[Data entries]
Segment Open
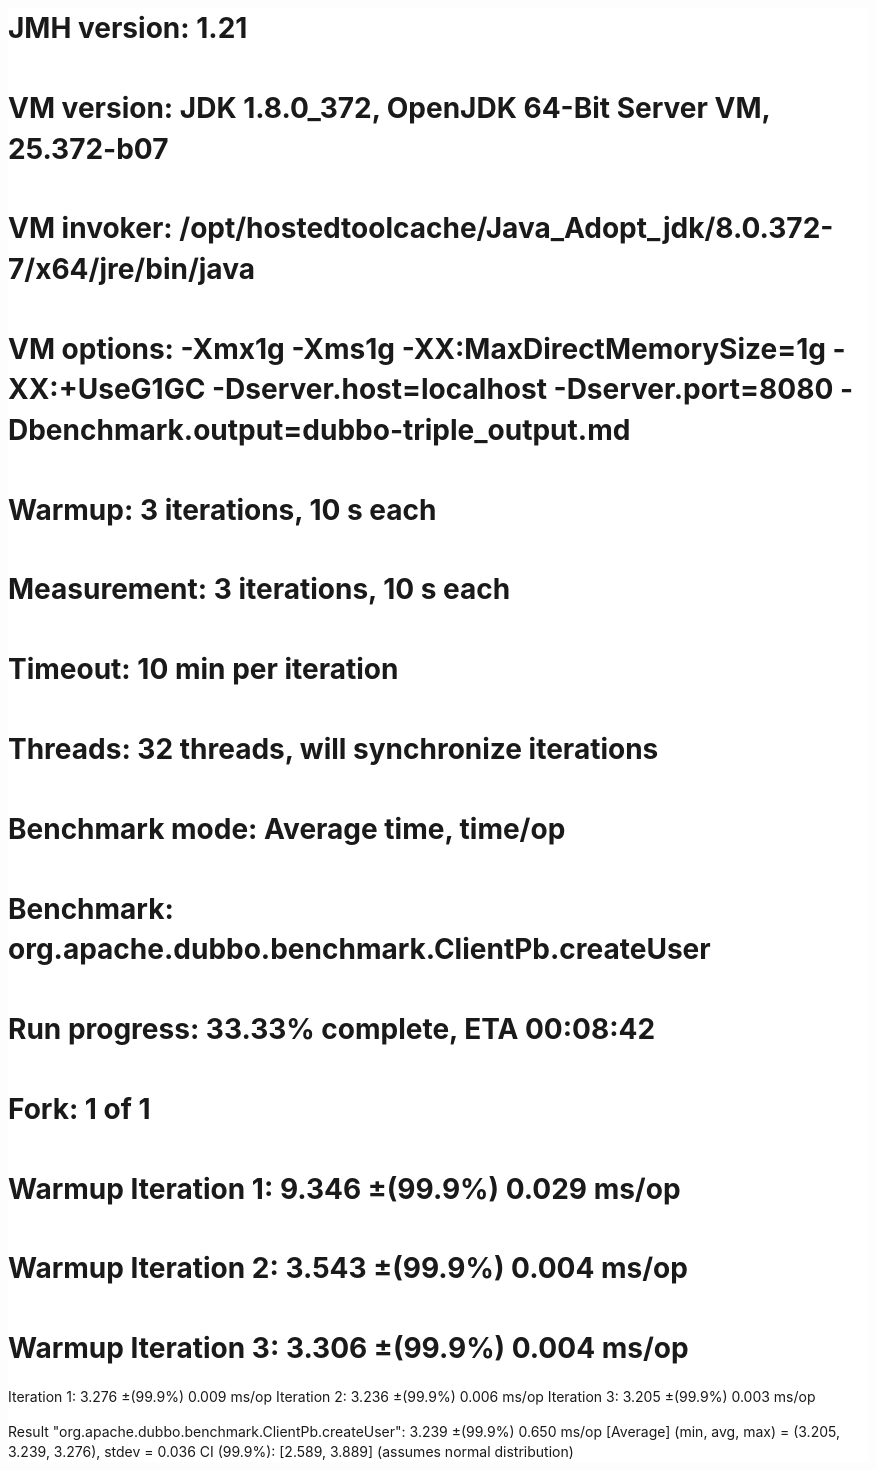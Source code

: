 
# JMH version: 1.21
# VM version: JDK 1.8.0_372, OpenJDK 64-Bit Server VM, 25.372-b07
# VM invoker: /opt/hostedtoolcache/Java_Adopt_jdk/8.0.372-7/x64/jre/bin/java
# VM options: -Xmx1g -Xms1g -XX:MaxDirectMemorySize=1g -XX:+UseG1GC -Dserver.host=localhost -Dserver.port=8080 -Dbenchmark.output=dubbo-triple_output.md
# Warmup: 3 iterations, 10 s each
# Measurement: 3 iterations, 10 s each
# Timeout: 10 min per iteration
# Threads: 32 threads, will synchronize iterations
# Benchmark mode: Average time, time/op
# Benchmark: org.apache.dubbo.benchmark.ClientPb.createUser

# Run progress: 33.33% complete, ETA 00:08:42
# Fork: 1 of 1
# Warmup Iteration   1: 9.346 ±(99.9%) 0.029 ms/op
# Warmup Iteration   2: 3.543 ±(99.9%) 0.004 ms/op
# Warmup Iteration   3: 3.306 ±(99.9%) 0.004 ms/op
Iteration   1: 3.276 ±(99.9%) 0.009 ms/op
Iteration   2: 3.236 ±(99.9%) 0.006 ms/op
Iteration   3: 3.205 ±(99.9%) 0.003 ms/op


Result "org.apache.dubbo.benchmark.ClientPb.createUser":
  3.239 ±(99.9%) 0.650 ms/op [Average]
  (min, avg, max) = (3.205, 3.239, 3.276), stdev = 0.036
  CI (99.9%): [2.589, 3.889] (assumes normal distribution)
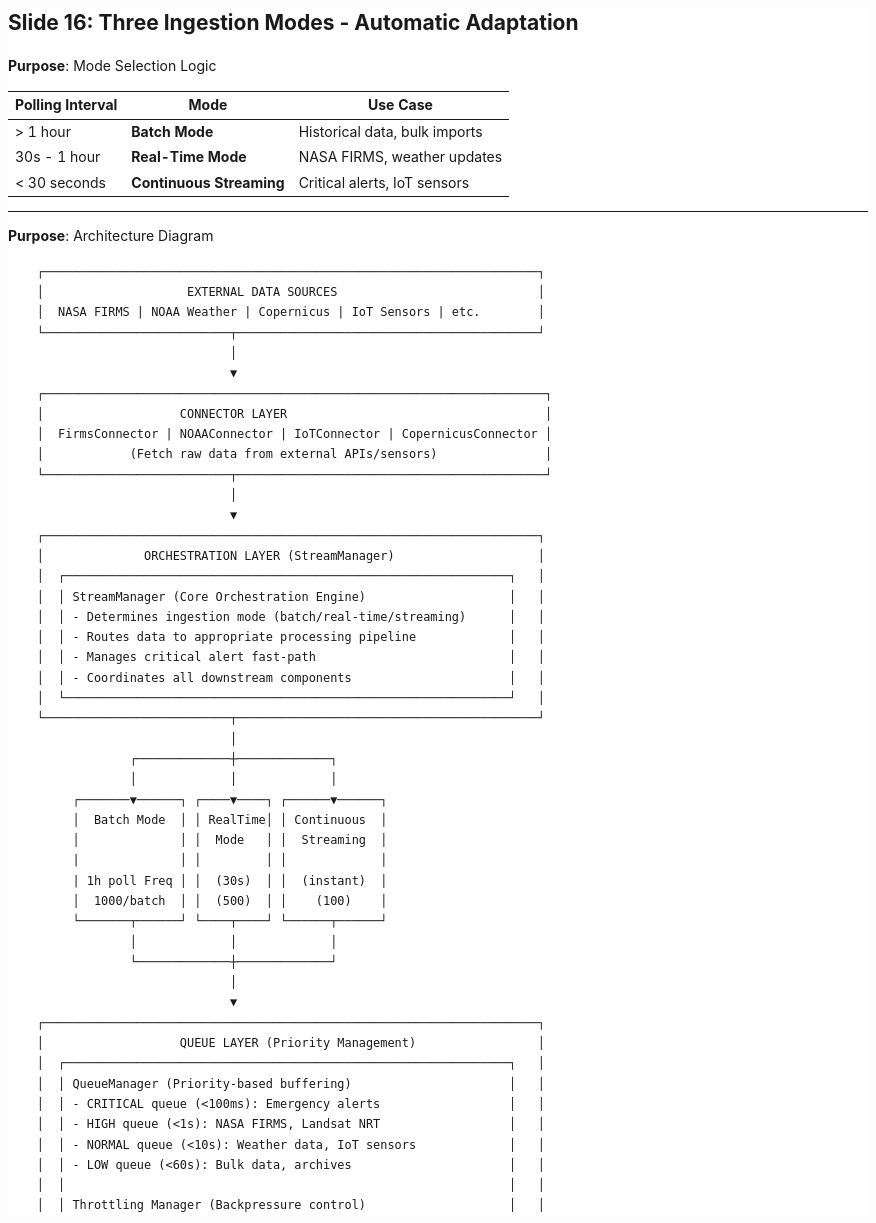 
## Slide 16: Three Ingestion Modes - Automatic Adaptation
<a id="slide-16-three-ingestion-modes-automatic-adaptation"></a>

**Purpose**: Mode Selection Logic

| Polling Interval | Mode | Use Case |
|-----------------|------|----------|
| > 1 hour | **Batch Mode** | Historical data, bulk imports |
| 30s - 1 hour | **Real-Time Mode** | NASA FIRMS, weather updates |
| < 30 seconds | **Continuous Streaming** | Critical alerts, IoT sensors |

---

**Purpose**: Architecture Diagram
```
    ┌─────────────────────────────────────────────────────────────────────┐
    │                    EXTERNAL DATA SOURCES                            │
    │  NASA FIRMS | NOAA Weather | Copernicus | IoT Sensors | etc.        │
    └──────────────────────────┬──────────────────────────────────────────┘
                               │
                               ▼
    ┌──────────────────────────────────────────────────────────────────────┐
    │                   CONNECTOR LAYER                                    │
    │  FirmsConnector | NOAAConnector | IoTConnector | CopernicusConnector │
    │            (Fetch raw data from external APIs/sensors)               │
    └──────────────────────────┬───────────────────────────────────────────┘
                               │
                               ▼
    ┌─────────────────────────────────────────────────────────────────────┐
    │              ORCHESTRATION LAYER (StreamManager)                    │
    │  ┌──────────────────────────────────────────────────────────────┐   │
    │  │ StreamManager (Core Orchestration Engine)                    │   │
    │  │ - Determines ingestion mode (batch/real-time/streaming)      │   │
    │  │ - Routes data to appropriate processing pipeline             │   │
    │  │ - Manages critical alert fast-path                           │   │
    │  │ - Coordinates all downstream components                      │   │
    │  └──────────────────────────────────────────────────────────────┘   │
    └──────────────────────────┬──────────────────────────────────────────┘
                               │
                 ┌─────────────┼─────────────┐
                 │             │             │
         ┌───────▼──────┐ ┌────▼────┐ ┌──────▼──────┐
         │  Batch Mode  │ │ RealTime│ │ Continuous  │
         │              │ │  Mode   │ │  Streaming  │
         |              │ │         │ │             │
         | 1h poll Freq │ │  (30s)  │ │  (instant)  │
         │  1000/batch  │ │  (500)  │ │    (100)    │
         └───────┬──────┘ └────┬────┘ └──────┬──────┘
                 │             │             │
                 └─────────────┼─────────────┘
                               │
                               ▼
    ┌─────────────────────────────────────────────────────────────────────┐
    │                   QUEUE LAYER (Priority Management)                 │
    │  ┌──────────────────────────────────────────────────────────────┐   │
    │  │ QueueManager (Priority-based buffering)                      │   │
    │  │ - CRITICAL queue (<100ms): Emergency alerts                  │   │
    │  │ - HIGH queue (<1s): NASA FIRMS, Landsat NRT                  │   │
    │  │ - NORMAL queue (<10s): Weather data, IoT sensors             │   │
    │  │ - LOW queue (<60s): Bulk data, archives                      │   │
    │  │                                                              │   │
    │  │ Throttling Manager (Backpressure control)                    │   │
```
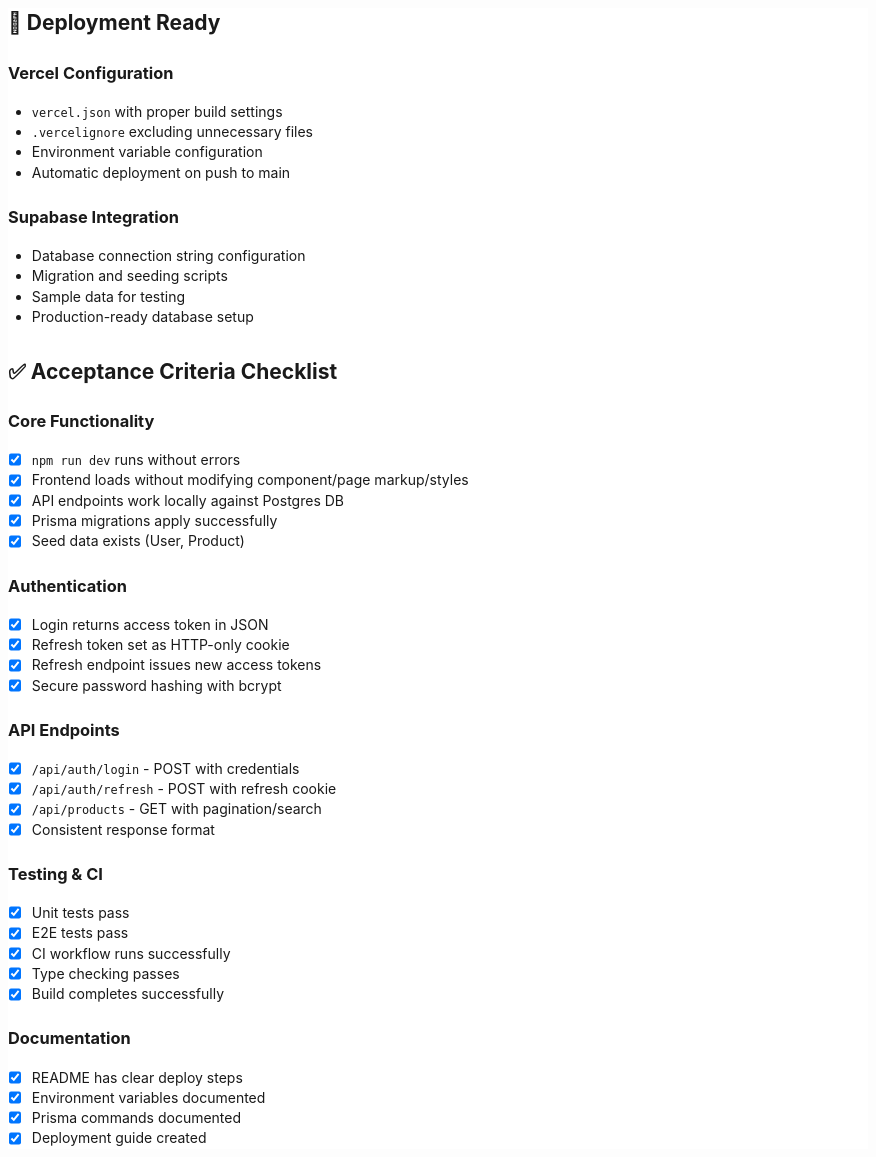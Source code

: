 ## 🚀 Deployment Ready

### Vercel Configuration
- `vercel.json` with proper build settings
- `.vercelignore` excluding unnecessary files
- Environment variable configuration
- Automatic deployment on push to main

### Supabase Integration
- Database connection string configuration
- Migration and seeding scripts
- Sample data for testing
- Production-ready database setup

## ✅ Acceptance Criteria Checklist

### Core Functionality
- [x] `npm run dev` runs without errors
- [x] Frontend loads without modifying component/page markup/styles
- [x] API endpoints work locally against Postgres DB
- [x] Prisma migrations apply successfully
- [x] Seed data exists (User, Product)

### Authentication
- [x] Login returns access token in JSON
- [x] Refresh token set as HTTP-only cookie
- [x] Refresh endpoint issues new access tokens
- [x] Secure password hashing with bcrypt

### API Endpoints
- [x] `/api/auth/login` - POST with credentials
- [x] `/api/auth/refresh` - POST with refresh cookie
- [x] `/api/products` - GET with pagination/search
- [x] Consistent response format

### Testing & CI
- [x] Unit tests pass
- [x] E2E tests pass
- [x] CI workflow runs successfully
- [x] Type checking passes
- [x] Build completes successfully

### Documentation
- [x] README has clear deploy steps
- [x] Environment variables documented
- [x] Prisma commands documented
- [x] Deployment guide created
Segment Closed
# Exercise prompt
From the entries above, show each line that includes the string "LAYER".

# Exercise output
    │                   CONNECTOR LAYER                                    │
    │              ORCHESTRATION LAYER (StreamManager)                    │
    │                   QUEUE LAYER (Priority Management)                 │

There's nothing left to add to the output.